Segment Start: WORKING DATA

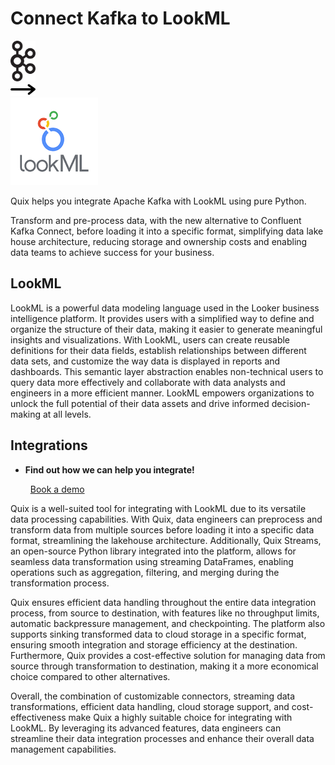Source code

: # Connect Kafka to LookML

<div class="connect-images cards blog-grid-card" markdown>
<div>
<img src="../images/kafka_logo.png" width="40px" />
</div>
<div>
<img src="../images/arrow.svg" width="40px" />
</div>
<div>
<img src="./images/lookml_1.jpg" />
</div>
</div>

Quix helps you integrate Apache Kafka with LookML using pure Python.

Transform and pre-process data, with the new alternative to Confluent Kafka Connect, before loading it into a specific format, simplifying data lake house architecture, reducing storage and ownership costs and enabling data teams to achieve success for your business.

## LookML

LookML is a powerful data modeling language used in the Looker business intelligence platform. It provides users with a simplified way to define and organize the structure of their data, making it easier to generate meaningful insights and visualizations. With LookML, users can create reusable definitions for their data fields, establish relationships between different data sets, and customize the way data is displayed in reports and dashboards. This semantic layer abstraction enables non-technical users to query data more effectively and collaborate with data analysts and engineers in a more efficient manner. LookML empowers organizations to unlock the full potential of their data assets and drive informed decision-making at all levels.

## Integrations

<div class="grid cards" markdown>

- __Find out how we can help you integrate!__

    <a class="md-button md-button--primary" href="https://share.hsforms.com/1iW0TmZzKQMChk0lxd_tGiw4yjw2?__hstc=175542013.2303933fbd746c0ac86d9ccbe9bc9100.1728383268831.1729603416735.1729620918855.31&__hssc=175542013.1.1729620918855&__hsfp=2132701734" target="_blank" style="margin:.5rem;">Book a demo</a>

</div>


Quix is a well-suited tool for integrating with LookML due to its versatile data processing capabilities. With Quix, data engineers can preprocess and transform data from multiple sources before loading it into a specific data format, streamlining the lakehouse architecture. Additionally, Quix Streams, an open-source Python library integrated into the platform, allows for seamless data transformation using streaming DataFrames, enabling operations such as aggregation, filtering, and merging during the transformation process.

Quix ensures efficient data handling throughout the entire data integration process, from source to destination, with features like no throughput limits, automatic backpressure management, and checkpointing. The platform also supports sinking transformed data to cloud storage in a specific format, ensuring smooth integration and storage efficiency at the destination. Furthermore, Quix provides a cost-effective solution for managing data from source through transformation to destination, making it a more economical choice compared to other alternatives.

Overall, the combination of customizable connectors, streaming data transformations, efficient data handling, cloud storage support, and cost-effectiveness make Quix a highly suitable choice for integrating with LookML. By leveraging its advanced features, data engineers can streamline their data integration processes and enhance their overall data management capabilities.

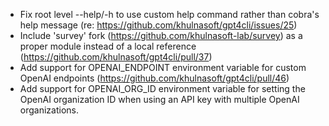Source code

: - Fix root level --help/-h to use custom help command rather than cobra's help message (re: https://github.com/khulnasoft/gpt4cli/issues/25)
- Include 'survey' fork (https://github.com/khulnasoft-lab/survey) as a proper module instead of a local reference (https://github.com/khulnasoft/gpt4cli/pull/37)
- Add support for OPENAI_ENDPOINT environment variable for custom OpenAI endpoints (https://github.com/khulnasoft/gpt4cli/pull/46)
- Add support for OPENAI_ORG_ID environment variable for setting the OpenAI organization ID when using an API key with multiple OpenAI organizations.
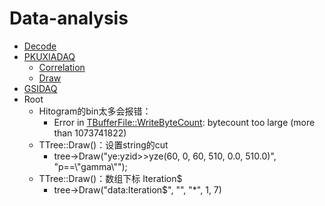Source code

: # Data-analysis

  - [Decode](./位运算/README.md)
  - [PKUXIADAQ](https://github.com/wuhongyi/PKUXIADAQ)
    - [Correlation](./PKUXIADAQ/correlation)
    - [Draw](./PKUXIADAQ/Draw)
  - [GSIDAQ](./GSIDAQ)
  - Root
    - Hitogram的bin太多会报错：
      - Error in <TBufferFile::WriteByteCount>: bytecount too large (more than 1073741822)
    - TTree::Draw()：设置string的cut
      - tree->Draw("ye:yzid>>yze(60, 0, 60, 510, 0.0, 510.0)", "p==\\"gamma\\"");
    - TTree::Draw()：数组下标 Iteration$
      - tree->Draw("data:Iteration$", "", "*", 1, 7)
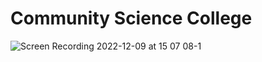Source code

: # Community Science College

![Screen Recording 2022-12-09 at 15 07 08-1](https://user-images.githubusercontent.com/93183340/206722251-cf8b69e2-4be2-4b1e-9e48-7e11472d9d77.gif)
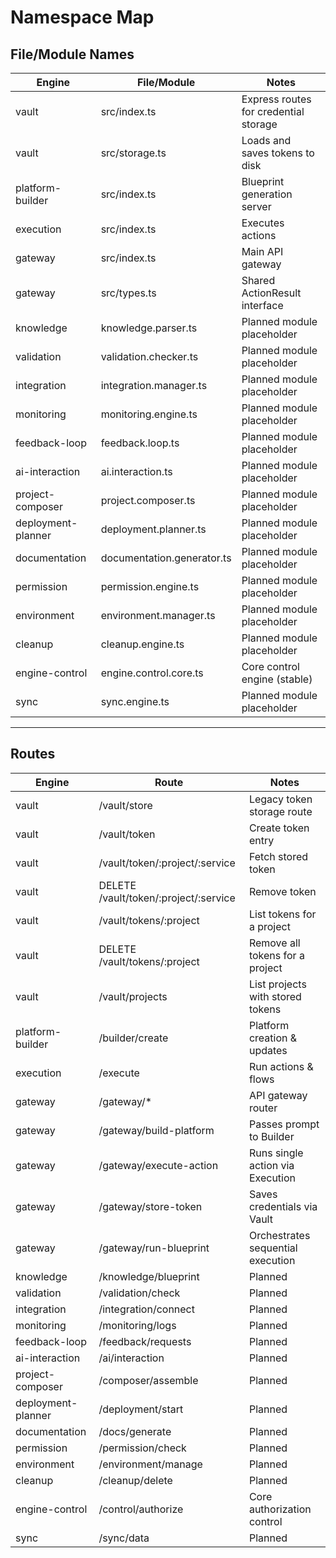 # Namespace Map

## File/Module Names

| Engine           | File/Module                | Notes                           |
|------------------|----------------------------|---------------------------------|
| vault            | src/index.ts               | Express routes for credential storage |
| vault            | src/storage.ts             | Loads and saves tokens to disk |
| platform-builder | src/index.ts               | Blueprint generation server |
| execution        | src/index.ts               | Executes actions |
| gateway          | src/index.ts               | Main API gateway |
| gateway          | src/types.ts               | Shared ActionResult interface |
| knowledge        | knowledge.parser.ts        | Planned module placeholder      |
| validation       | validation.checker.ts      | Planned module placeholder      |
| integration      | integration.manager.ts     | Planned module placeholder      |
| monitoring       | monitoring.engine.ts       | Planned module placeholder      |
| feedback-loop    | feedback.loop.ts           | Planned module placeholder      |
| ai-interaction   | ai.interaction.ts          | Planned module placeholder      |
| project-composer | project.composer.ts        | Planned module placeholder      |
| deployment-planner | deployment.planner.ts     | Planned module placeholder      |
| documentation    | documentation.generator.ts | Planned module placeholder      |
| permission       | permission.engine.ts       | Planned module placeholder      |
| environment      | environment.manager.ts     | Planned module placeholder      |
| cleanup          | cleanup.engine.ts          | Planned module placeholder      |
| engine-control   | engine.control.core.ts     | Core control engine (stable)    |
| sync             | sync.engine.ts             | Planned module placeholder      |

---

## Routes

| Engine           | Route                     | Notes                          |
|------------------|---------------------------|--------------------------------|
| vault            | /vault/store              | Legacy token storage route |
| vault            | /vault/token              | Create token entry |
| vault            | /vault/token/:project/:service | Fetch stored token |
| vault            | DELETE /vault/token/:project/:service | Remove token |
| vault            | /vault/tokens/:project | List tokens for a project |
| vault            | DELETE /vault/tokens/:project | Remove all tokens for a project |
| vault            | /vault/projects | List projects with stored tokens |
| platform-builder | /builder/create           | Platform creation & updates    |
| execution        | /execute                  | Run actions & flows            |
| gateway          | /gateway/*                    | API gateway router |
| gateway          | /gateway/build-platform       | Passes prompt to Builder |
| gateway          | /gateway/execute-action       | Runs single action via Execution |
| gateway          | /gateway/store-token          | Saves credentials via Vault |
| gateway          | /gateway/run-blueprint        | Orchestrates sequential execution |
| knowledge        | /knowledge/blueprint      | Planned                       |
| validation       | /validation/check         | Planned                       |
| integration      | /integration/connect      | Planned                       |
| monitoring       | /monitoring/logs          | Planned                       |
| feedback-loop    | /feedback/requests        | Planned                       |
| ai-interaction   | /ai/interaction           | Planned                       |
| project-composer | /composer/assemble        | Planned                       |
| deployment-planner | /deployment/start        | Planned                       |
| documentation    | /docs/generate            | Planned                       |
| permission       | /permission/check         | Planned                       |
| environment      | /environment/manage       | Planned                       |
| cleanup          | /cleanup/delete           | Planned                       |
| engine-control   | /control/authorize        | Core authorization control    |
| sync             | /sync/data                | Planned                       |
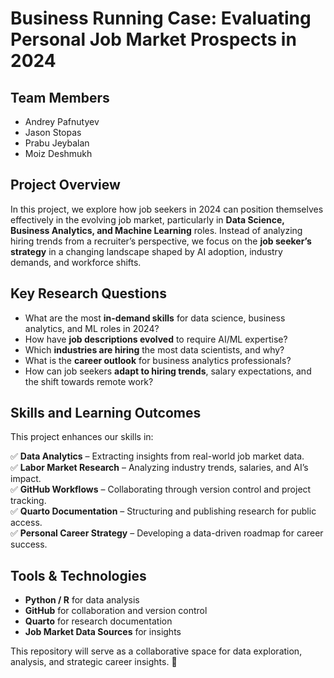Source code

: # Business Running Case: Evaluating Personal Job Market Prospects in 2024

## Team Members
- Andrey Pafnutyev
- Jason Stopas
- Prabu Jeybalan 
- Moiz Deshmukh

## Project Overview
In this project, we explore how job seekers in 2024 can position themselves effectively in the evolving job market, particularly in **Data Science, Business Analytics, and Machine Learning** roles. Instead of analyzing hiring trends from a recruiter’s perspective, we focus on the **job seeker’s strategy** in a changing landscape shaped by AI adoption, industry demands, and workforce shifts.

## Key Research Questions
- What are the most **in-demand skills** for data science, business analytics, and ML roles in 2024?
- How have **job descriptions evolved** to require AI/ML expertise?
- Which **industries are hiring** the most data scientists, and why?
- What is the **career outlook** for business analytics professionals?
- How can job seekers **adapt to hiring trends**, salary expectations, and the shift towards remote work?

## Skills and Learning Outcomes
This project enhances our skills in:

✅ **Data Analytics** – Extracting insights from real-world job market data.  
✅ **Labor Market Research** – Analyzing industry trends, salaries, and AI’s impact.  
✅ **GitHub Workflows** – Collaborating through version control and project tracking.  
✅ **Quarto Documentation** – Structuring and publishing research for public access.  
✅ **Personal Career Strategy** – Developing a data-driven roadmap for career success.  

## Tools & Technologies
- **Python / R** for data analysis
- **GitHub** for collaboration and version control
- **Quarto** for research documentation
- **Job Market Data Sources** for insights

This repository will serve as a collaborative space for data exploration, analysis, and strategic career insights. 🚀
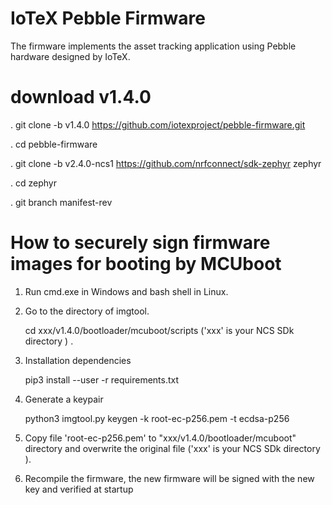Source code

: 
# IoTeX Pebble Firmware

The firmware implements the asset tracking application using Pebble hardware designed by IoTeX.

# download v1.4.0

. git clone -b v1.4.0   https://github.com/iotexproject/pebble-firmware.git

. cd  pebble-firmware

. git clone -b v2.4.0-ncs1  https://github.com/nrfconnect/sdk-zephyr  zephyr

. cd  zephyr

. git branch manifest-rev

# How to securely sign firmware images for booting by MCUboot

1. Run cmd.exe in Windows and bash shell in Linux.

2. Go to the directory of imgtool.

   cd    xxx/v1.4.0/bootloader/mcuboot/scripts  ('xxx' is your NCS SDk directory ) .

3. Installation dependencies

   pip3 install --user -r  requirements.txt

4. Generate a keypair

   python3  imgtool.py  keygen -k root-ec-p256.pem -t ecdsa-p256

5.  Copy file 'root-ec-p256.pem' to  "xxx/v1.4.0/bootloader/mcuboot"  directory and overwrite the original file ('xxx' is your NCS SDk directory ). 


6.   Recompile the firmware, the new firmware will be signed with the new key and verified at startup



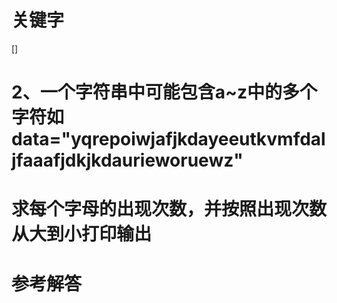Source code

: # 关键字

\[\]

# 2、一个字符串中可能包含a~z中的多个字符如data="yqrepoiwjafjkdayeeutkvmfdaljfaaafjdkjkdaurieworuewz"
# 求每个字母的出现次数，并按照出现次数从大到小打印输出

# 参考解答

Segment End: WORKING DATA

YOUR ASSIGNMENT »
Could you copy every line in the records that holds "deployment"?

WRITTEN SOLUTION »
| deployment-planner | deployment.planner.ts     | Planned module placeholder      |
| deployment-planner | /deployment/start        | Planned                       |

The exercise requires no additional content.